# Change in temperature due to adiabatic expansion against the vacuum

Let's consider an ideal gas that expands in vacuum and it is thermally isolated from the surroundings. Since it is isolated, it does not exchange heat with the exterior $$Q=0$$. Since it is expanding against the vacuum, it does no work $$W=0$$. From the first principle we get that the change in internal energy is zero.

$$\Delta U = Q - L = 0$$

Internal energy for an ideal gas depends only on the change in temperature, which will also be zero in this case. $$\Delta U = n C_{V}\Delta T=0$$

But since the expansion is adiabatic, we can write:

$$T_{1}V_{1}^{\gamma - 1} = T_{2}V_{2}^{\gamma - 1}$$ which, because we talk about expansion and $$V_{2}>V_{1}$$, would mean that:

$$\dfrac{T_{1}}{T_{2}}=\left(\dfrac{V_{2}}{V_{1}}\right)^{\gamma-1}$$ the temperature should decrease: $$T_{2} < T_{1}$$. What am I missing here?

The error lies with the line

But since the expansion is adiabatic, we can write: $$T_{1}V_{1}^{\gamma - 1} = T_{2}V_{2}^{\gamma - 1}$$.

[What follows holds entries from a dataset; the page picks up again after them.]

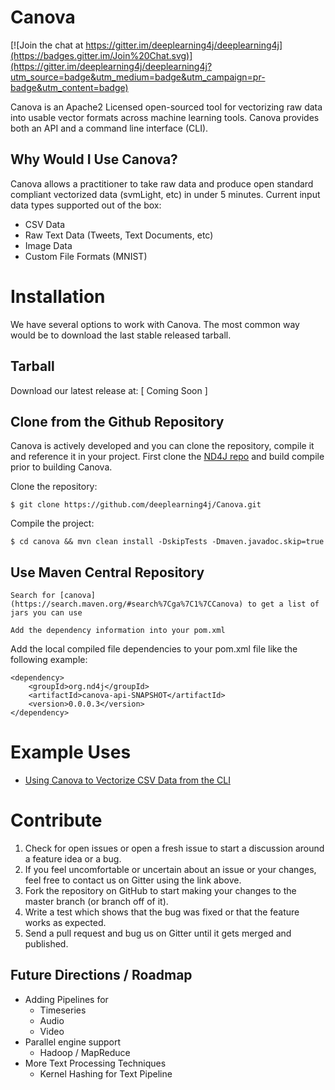 Canova
=========================

[![Join the chat at https://gitter.im/deeplearning4j/deeplearning4j](https://badges.gitter.im/Join%20Chat.svg)](https://gitter.im/deeplearning4j/deeplearning4j?utm_source=badge&utm_medium=badge&utm_campaign=pr-badge&utm_content=badge)

Canova is an Apache2 Licensed open-sourced tool for vectorizing raw data into usable vector formats across machine learning tools. Canova provides both an API and a command line interface (CLI).

## Why Would I Use Canova?

Canova allows a practitioner to take raw data and produce open standard compliant vectorized data (svmLight, etc) in under 5 minutes. Current input data types supported out of the box:

* CSV Data
* Raw Text Data (Tweets, Text Documents, etc)
* Image Data
* Custom File Formats (MNIST)

# Installation

We have several options to work with Canova. The most common way would be to download the last stable released tarball.

## Tarball

Download our latest release at: [ Coming Soon ]

## Clone from the Github Repository

Canova is actively developed and you can clone the repository, compile it and reference it in your project. First clone the [ND4J repo](https://github.com/deeplearning4j/nd4j) and build compile prior to building Canova.

Clone the repository:

    $ git clone https://github.com/deeplearning4j/Canova.git

Compile the project:

    $ cd canova && mvn clean install -DskipTests -Dmaven.javadoc.skip=true


## Use Maven Central Repository

    Search for [canova](https://search.maven.org/#search%7Cga%7C1%7CCanova) to get a list of jars you can use

    Add the dependency information into your pom.xml

Add the local compiled file dependencies to your pom.xml file like the following example:

	<dependency>
	    <groupId>org.nd4j</groupId>
	    <artifactId>canova-api-SNAPSHOT</artifactId>
	    <version>0.0.0.3</version>
	</dependency>


# Example Uses

* [Using Canova to Vectorize CSV Data from the CLI](https://github.com/deeplearning4j/Canova/wiki/Vectorizing-CSV-Data-With-Canova-and-the-CLI)
 
# Contribute

1. Check for open issues or open a fresh issue to start a discussion around a feature idea or a bug.
2. If you feel uncomfortable or uncertain about an issue or your changes, feel free to contact us on Gitter using the link above.
3. Fork the repository on GitHub to start making your changes to the master branch (or branch off of it).
4. Write a test which shows that the bug was fixed or that the feature works as expected.
5. Send a pull request and bug us on Gitter until it gets merged and published.

## Future Directions / Roadmap

* Adding Pipelines for
    * Timeseries
    * Audio
    * Video
* Parallel engine support
    * Hadoop / MapReduce
* More Text Processing Techniques
    * Kernel Hashing for Text Pipeline

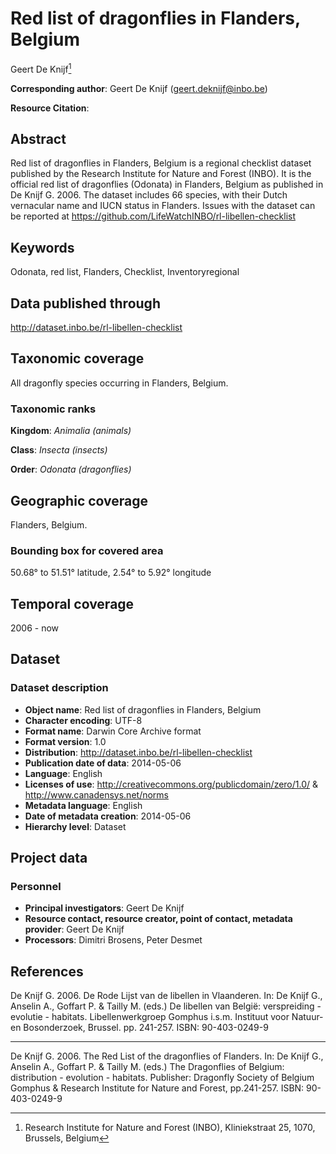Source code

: # Red list of dragonflies in Flanders, Belgium

Geert De Knijf[^1]

[^1]: Research Institute for Nature and Forest (INBO), Kliniekstraat 25, 1070, Brussels, Belgium

**Corresponding author**: Geert De Knijf (<geert.deknijf@inbo.be>)

**Resource Citation**: 

## Abstract

Red list of dragonflies in Flanders, Belgium is a regional checklist dataset published by the Research Institute for Nature and Forest (INBO). It is the official red list of dragonflies (Odonata) in Flanders, Belgium as published in De Knijf G. 2006. The dataset includes 66 species, with their Dutch vernacular name and IUCN status in Flanders. Issues with the dataset can be reported at <https://github.com/LifeWatchINBO/rl-libellen-checklist>

## Keywords

Odonata, red list, Flanders, Checklist, Inventoryregional
    
## Data published through

<http://dataset.inbo.be/rl-libellen-checklist>

## Taxonomic coverage

All dragonfly species occurring in Flanders, Belgium.

### Taxonomic ranks

**Kingdom**: *Animalia (animals)*

**Class**: *Insecta (insects)*

**Order**: *Odonata (dragonflies)*

## Geographic coverage

Flanders, Belgium.

### Bounding box for covered area

50.68° to 51.51° latitude, 2.54° to 5.92° longitude

## Temporal coverage

2006 - now

## Dataset

### Dataset description

* **Object name**: Red list of dragonflies in Flanders, Belgium
* **Character encoding**: UTF-8
* **Format name**: Darwin Core Archive format
* **Format version**: 1.0
* **Distribution**: <http://dataset.inbo.be/rl-libellen-checklist>
* **Publication date of data**: 2014-05-06
* **Language**: English
* **Licenses of use**: <http://creativecommons.org/publicdomain/zero/1.0/> & <http://www.canadensys.net/norms>
* **Metadata language**: English
* **Date of metadata creation**: 2014-05-06
* **Hierarchy level**: Dataset

## Project data

### Personnel

* **Principal investigators**: Geert De Knijf
* **Resource contact, resource creator, point of contact, metadata provider**: Geert De Knijf
* **Processors**: Dimitri Brosens, Peter Desmet

## References

De Knijf G. 2006. De Rode Lijst van de libellen in Vlaanderen. In: De Knijf G., Anselin A., Goffart P. & Tailly M. (eds.) De libellen van België: verspreiding - evolutie - habitats. Libellenwerkgroep Gomphus i.s.m. Instituut voor Natuur- en Bosonderzoek, Brussel. pp. 241-257. ISBN: 90-403-0249-9

---

De Knijf G. 2006. The Red List of the dragonflies of Flanders. In: De Knijf G., Anselin A., Goffart P. & Tailly M. (eds.) The Dragonflies of Belgium: distribution - evolution - habitats. Publisher: Dragonfly Society of Belgium Gomphus & Research Institute for Nature and Forest, pp.241-257. ISBN: 90-403-0249-9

That equation is derived by assuming constant entropy. Specifically, infinitesimal heating $$\delta Q(=0)$$ is equated to $$T\,dS$$, which is valid for a reversible process. But expansion associated with a pressure difference is irreversible, so $$\Delta S\neq 0$$ here even though $$Q=0$$. The temperature remains constant in your scenario, as you showed in the first part of your analysis.